[Data for processing]

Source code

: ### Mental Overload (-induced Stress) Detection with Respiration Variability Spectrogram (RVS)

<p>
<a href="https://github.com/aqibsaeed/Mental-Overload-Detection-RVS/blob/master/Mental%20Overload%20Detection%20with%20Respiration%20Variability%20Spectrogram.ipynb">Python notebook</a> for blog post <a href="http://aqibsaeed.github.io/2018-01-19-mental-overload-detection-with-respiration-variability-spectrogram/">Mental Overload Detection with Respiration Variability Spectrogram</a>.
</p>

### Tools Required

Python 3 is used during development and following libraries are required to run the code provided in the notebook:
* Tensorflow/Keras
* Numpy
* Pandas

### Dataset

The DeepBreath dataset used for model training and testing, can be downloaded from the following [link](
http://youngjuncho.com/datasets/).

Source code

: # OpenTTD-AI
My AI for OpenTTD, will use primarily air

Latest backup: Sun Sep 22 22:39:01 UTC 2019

[/Data for processing]

» **How to complete this task**
Verbatim reproduction is required for the line holding "### Dataset" and for every line after it in the records, with no other line included.

» **Answer area**
### Dataset

The DeepBreath dataset used for model training and testing, can be downloaded from the following [link](
http://youngjuncho.com/datasets/).

Source code

: # OpenTTD-AI
My AI for OpenTTD, will use primarily air

Latest backup: Sun Sep 22 22:39:01 UTC 2019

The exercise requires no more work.